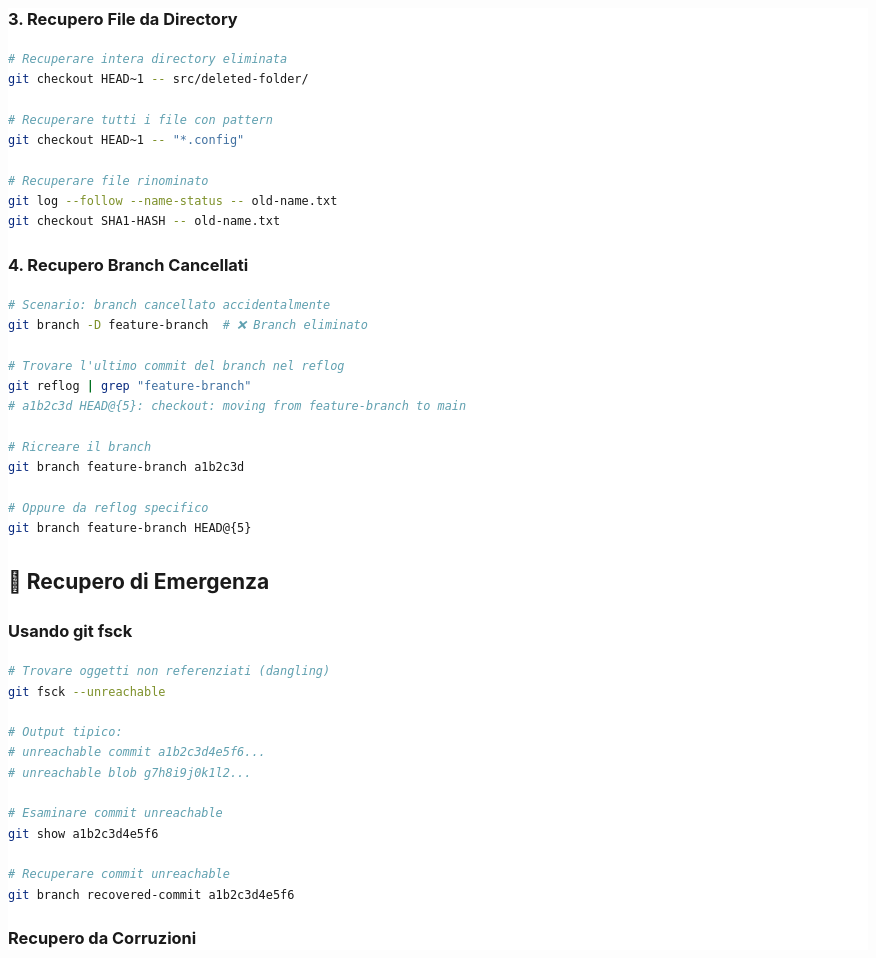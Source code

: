 ### 3. Recupero File da Directory

```bash
# Recuperare intera directory eliminata
git checkout HEAD~1 -- src/deleted-folder/

# Recuperare tutti i file con pattern
git checkout HEAD~1 -- "*.config"

# Recuperare file rinominato
git log --follow --name-status -- old-name.txt
git checkout SHA1-HASH -- old-name.txt
```

### 4. Recupero Branch Cancellati

```bash
# Scenario: branch cancellato accidentalmente
git branch -D feature-branch  # ❌ Branch eliminato

# Trovare l'ultimo commit del branch nel reflog
git reflog | grep "feature-branch"
# a1b2c3d HEAD@{5}: checkout: moving from feature-branch to main

# Ricreare il branch
git branch feature-branch a1b2c3d

# Oppure da reflog specifico
git branch feature-branch HEAD@{5}
```

## 🚨 Recupero di Emergenza

### Usando git fsck

```bash
# Trovare oggetti non referenziati (dangling)
git fsck --unreachable

# Output tipico:
# unreachable commit a1b2c3d4e5f6...
# unreachable blob g7h8i9j0k1l2...

# Esaminare commit unreachable
git show a1b2c3d4e5f6

# Recuperare commit unreachable
git branch recovered-commit a1b2c3d4e5f6
```

### Recupero da Corruzioni
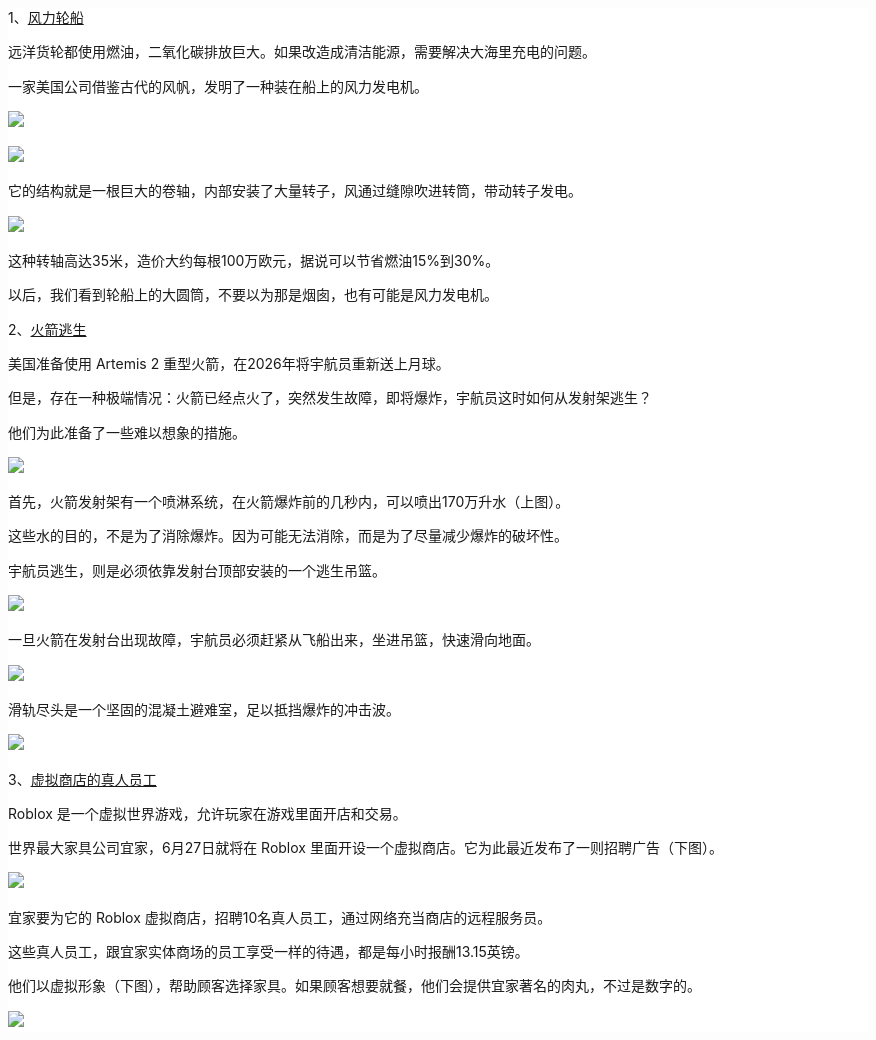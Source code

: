 1、[风力轮船](https://www.economist.com/science-and-technology/2024/05/21/a-new-age-of-sail-begins)

远洋货轮都使用燃油，二氧化碳排放巨大。如果改造成清洁能源，需要解决大海里充电的问题。

一家美国公司借鉴古代的风帆，发明了一种装在船上的风力发电机。

![](https://cdn.beekka.com/blogimg/asset/202406/bg2024060901.webp)

![](https://cdn.beekka.com/blogimg/asset/202406/bg2024060902.webp)

它的结构就是一根巨大的卷轴，内部安装了大量转子，风通过缝隙吹进转筒，带动转子发电。

![](https://cdn.beekka.com/blogimg/asset/202406/bg2024060903.webp)

这种转轴高达35米，造价大约每根100万欧元，据说可以节省燃油15%到30%。

以后，我们看到轮船上的大圆筒，不要以为那是烟囱，也有可能是风力发电机。

2、[火箭逃生](https://www.americaspace.com/2024/06/04/nasa-tests-mobile-launchers-slidewire-baskets/)

美国准备使用 Artemis 2 重型火箭，在2026年将宇航员重新送上月球。

但是，存在一种极端情况：火箭已经点火了，突然发生故障，即将爆炸，宇航员这时如何从发射架逃生？

他们为此准备了一些难以想象的措施。

![](https://cdn.beekka.com/blogimg/asset/202406/bg2024061010.webp)

首先，火箭发射架有一个喷淋系统，在火箭爆炸前的几秒内，可以喷出170万升水（上图）。

这些水的目的，不是为了消除爆炸。因为可能无法消除，而是为了尽量减少爆炸的破坏性。

宇航员逃生，则是必须依靠发射台顶部安装的一个逃生吊篮。

![](https://cdn.beekka.com/blogimg/asset/202406/bg2024061011.webp)

一旦火箭在发射台出现故障，宇航员必须赶紧从飞船出来，坐进吊篮，快速滑向地面。

![](https://cdn.beekka.com/blogimg/asset/202406/bg2024061012.webp)

滑轨尽头是一个坚固的混凝土避难室，足以抵挡爆炸的冲击波。

![](https://cdn.beekka.com/blogimg/asset/202406/bg2024061013.webp)

3、[虚拟商店的真人员工](https://www.cnn.com/2024/06/07/tech/ikea-job-roblox-intl-scli-gbr/index.html)

Roblox 是一个虚拟世界游戏，允许玩家在游戏里面开店和交易。

世界最大家具公司宜家，6月27日就将在 Roblox 里面开设一个虚拟商店。它为此最近发布了一则招聘广告（下图）。

![](https://cdn.beekka.com/blogimg/asset/202406/bg2024061205.webp)

宜家要为它的 Roblox 虚拟商店，招聘10名真人员工，通过网络充当商店的远程服务员。

这些真人员工，跟宜家实体商场的员工享受一样的待遇，都是每小时报酬13.15英镑。

他们以虚拟形象（下图），帮助顾客选择家具。如果顾客想要就餐，他们会提供宜家著名的肉丸，不过是数字的。

![](https://cdn.beekka.com/blogimg/asset/202406/bg2024061206.webp)
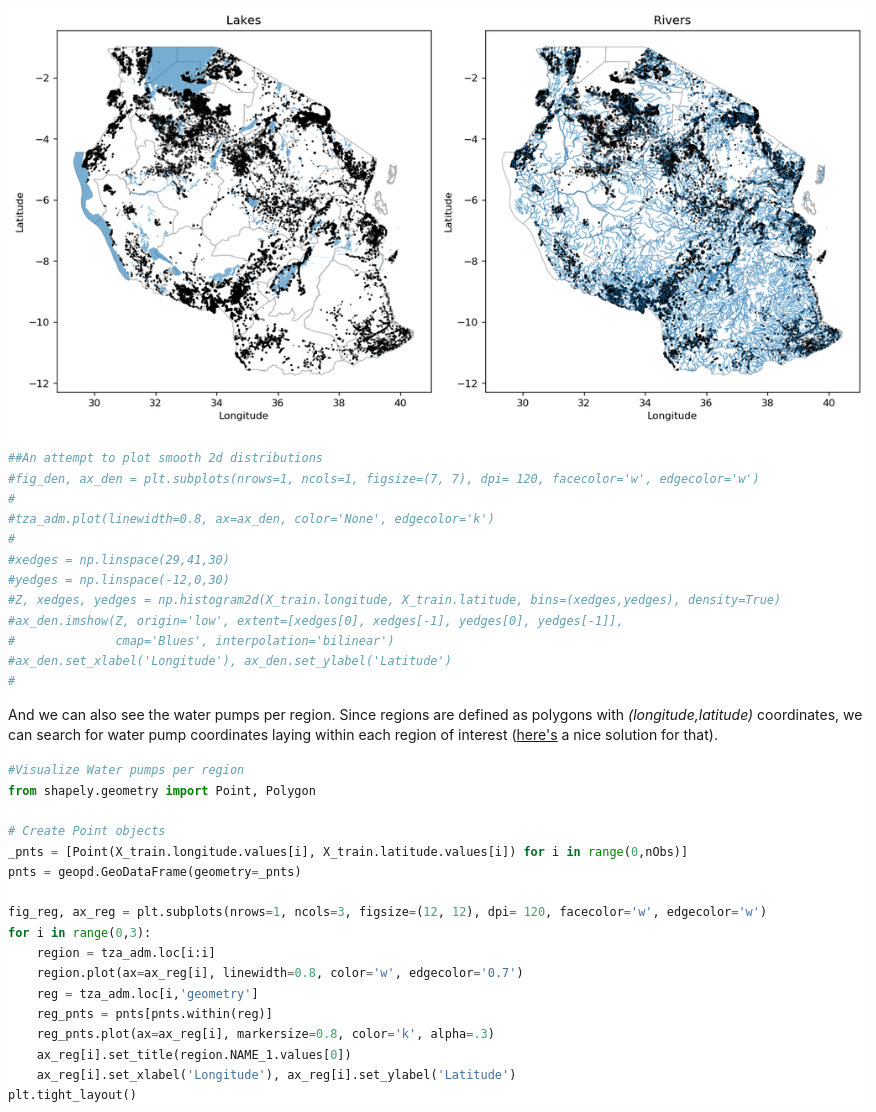 ![png](output_3_1.png)



```python
##An attempt to plot smooth 2d distributions
#fig_den, ax_den = plt.subplots(nrows=1, ncols=1, figsize=(7, 7), dpi= 120, facecolor='w', edgecolor='w')
#
#tza_adm.plot(linewidth=0.8, ax=ax_den, color='None', edgecolor='k')
#
#xedges = np.linspace(29,41,30)
#yedges = np.linspace(-12,0,30)
#Z, xedges, yedges = np.histogram2d(X_train.longitude, X_train.latitude, bins=(xedges,yedges), density=True)
#ax_den.imshow(Z, origin='low', extent=[xedges[0], xedges[-1], yedges[0], yedges[-1]], 
#              cmap='Blues', interpolation='bilinear')
#ax_den.set_xlabel('Longitude'), ax_den.set_ylabel('Latitude')
#
```

And we can also see the water pumps per region. Since regions are defined as polygons with *(longitude,latitude)* coordinates, we can search for water pump coordinates laying within each region of interest ([here's](https://stackoverflow.com/a/48105955) a nice solution for that).


```python
#Visualize Water pumps per region
from shapely.geometry import Point, Polygon

# Create Point objects
_pnts = [Point(X_train.longitude.values[i], X_train.latitude.values[i]) for i in range(0,nObs)]
pnts = geopd.GeoDataFrame(geometry=_pnts)

fig_reg, ax_reg = plt.subplots(nrows=1, ncols=3, figsize=(12, 12), dpi= 120, facecolor='w', edgecolor='w')
for i in range(0,3):
    region = tza_adm.loc[i:i]
    region.plot(ax=ax_reg[i], linewidth=0.8, color='w', edgecolor='0.7')
    reg = tza_adm.loc[i,'geometry']
    reg_pnts = pnts[pnts.within(reg)]
    reg_pnts.plot(ax=ax_reg[i], markersize=0.8, color='k', alpha=.3)
    ax_reg[i].set_title(region.NAME_1.values[0])
    ax_reg[i].set_xlabel('Longitude'), ax_reg[i].set_ylabel('Latitude')
plt.tight_layout()
```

> [Exercise brief] In your copy, include no pictures, but reproduce all records exactly.

> [Task response]
Source code

: ### 3. Recupero File da Directory

```bash
# Recuperare intera directory eliminata
git checkout HEAD~1 -- src/deleted-folder/

# Recuperare tutti i file con pattern
git checkout HEAD~1 -- "*.config"

# Recuperare file rinominato
git log --follow --name-status -- old-name.txt
git checkout SHA1-HASH -- old-name.txt
```

### 4. Recupero Branch Cancellati

```bash
# Scenario: branch cancellato accidentalmente
git branch -D feature-branch  # ❌ Branch eliminato

# Trovare l'ultimo commit del branch nel reflog
git reflog | grep "feature-branch"
# a1b2c3d HEAD@{5}: checkout: moving from feature-branch to main

# Ricreare il branch
git branch feature-branch a1b2c3d

# Oppure da reflog specifico
git branch feature-branch HEAD@{5}
```

## 🚨 Recupero di Emergenza

### Usando git fsck

```bash
# Trovare oggetti non referenziati (dangling)
git fsck --unreachable

# Output tipico:
# unreachable commit a1b2c3d4e5f6...
# unreachable blob g7h8i9j0k1l2...

# Esaminare commit unreachable
git show a1b2c3d4e5f6

# Recuperare commit unreachable
git branch recovered-commit a1b2c3d4e5f6
```

### Recupero da Corruzioni
Source code

: 1、[风力轮船](https://www.economist.com/science-and-technology/2024/05/21/a-new-age-of-sail-begins)

远洋货轮都使用燃油，二氧化碳排放巨大。如果改造成清洁能源，需要解决大海里充电的问题。

一家美国公司借鉴古代的风帆，发明了一种装在船上的风力发电机。

![](https://cdn.beekka.com/blogimg/asset/202406/bg2024060901.webp)

![](https://cdn.beekka.com/blogimg/asset/202406/bg2024060902.webp)

它的结构就是一根巨大的卷轴，内部安装了大量转子，风通过缝隙吹进转筒，带动转子发电。

![](https://cdn.beekka.com/blogimg/asset/202406/bg2024060903.webp)

这种转轴高达35米，造价大约每根100万欧元，据说可以节省燃油15%到30%。

以后，我们看到轮船上的大圆筒，不要以为那是烟囱，也有可能是风力发电机。

2、[火箭逃生](https://www.americaspace.com/2024/06/04/nasa-tests-mobile-launchers-slidewire-baskets/)

美国准备使用 Artemis 2 重型火箭，在2026年将宇航员重新送上月球。

但是，存在一种极端情况：火箭已经点火了，突然发生故障，即将爆炸，宇航员这时如何从发射架逃生？

他们为此准备了一些难以想象的措施。

![](https://cdn.beekka.com/blogimg/asset/202406/bg2024061010.webp)

首先，火箭发射架有一个喷淋系统，在火箭爆炸前的几秒内，可以喷出170万升水（上图）。

这些水的目的，不是为了消除爆炸。因为可能无法消除，而是为了尽量减少爆炸的破坏性。

宇航员逃生，则是必须依靠发射台顶部安装的一个逃生吊篮。

![](https://cdn.beekka.com/blogimg/asset/202406/bg2024061011.webp)

一旦火箭在发射台出现故障，宇航员必须赶紧从飞船出来，坐进吊篮，快速滑向地面。

![](https://cdn.beekka.com/blogimg/asset/202406/bg2024061012.webp)

滑轨尽头是一个坚固的混凝土避难室，足以抵挡爆炸的冲击波。

![](https://cdn.beekka.com/blogimg/asset/202406/bg2024061013.webp)

3、[虚拟商店的真人员工](https://www.cnn.com/2024/06/07/tech/ikea-job-roblox-intl-scli-gbr/index.html)

Roblox 是一个虚拟世界游戏，允许玩家在游戏里面开店和交易。

世界最大家具公司宜家，6月27日就将在 Roblox 里面开设一个虚拟商店。它为此最近发布了一则招聘广告（下图）。

![](https://cdn.beekka.com/blogimg/asset/202406/bg2024061205.webp)

宜家要为它的 Roblox 虚拟商店，招聘10名真人员工，通过网络充当商店的远程服务员。

这些真人员工，跟宜家实体商场的员工享受一样的待遇，都是每小时报酬13.15英镑。

他们以虚拟形象（下图），帮助顾客选择家具。如果顾客想要就餐，他们会提供宜家著名的肉丸，不过是数字的。

![](https://cdn.beekka.com/blogimg/asset/202406/bg2024061206.webp)
 ![png](output_3_1.png)



```python
##An attempt to plot smooth 2d distributions
#fig_den, ax_den = plt.subplots(nrows=1, ncols=1, figsize=(7, 7), dpi= 120, facecolor='w', edgecolor='w')
#
#tza_adm.plot(linewidth=0.8, ax=ax_den, color='None', edgecolor='k')
#
#xedges = np.linspace(29,41,30)
#yedges = np.linspace(-12,0,30)
#Z, xedges, yedges = np.histogram2d(X_train.longitude, X_train.latitude, bins=(xedges,yedges), density=True)
#ax_den.imshow(Z, origin='low', extent=[xedges[0], xedges[-1], yedges[0], yedges[-1]], 
#              cmap='Blues', interpolation='bilinear')
#ax_den.set_xlabel('Longitude'), ax_den.set_ylabel('Latitude')
#
```

And we can also see the water pumps per region. Since regions are defined as polygons with *(longitude,latitude)* coordinates, we can search for water pump coordinates laying within each region of interest ([here's](https://stackoverflow.com/a/48105955) a nice solution for that).


```python
#Visualize Water pumps per region
from shapely.geometry import Point, Polygon

# Create Point objects
_pnts = [Point(X_train.longitude.values[i], X_train.latitude.values[i]) for i in range(0,nObs)]
pnts = geopd.GeoDataFrame(geometry=_pnts)

fig_reg, ax_reg = plt.subplots(nrows=1, ncols=3, figsize=(12, 12), dpi= 120, facecolor='w', edgecolor='w')
for i in range(0,3):
    region = tza_adm.loc[i:i]
    region.plot(ax=ax_reg[i], linewidth=0.8, color='w', edgecolor='0.7')
    reg = tza_adm.loc[i,'geometry']
    reg_pnts = pnts[pnts.within(reg)]
    reg_pnts.plot(ax=ax_reg[i], markersize=0.8, color='k', alpha=.3)
    ax_reg[i].set_title(region.NAME_1.values[0])
    ax_reg[i].set_xlabel('Longitude'), ax_reg[i].set_ylabel('Latitude')
plt.tight_layout()
```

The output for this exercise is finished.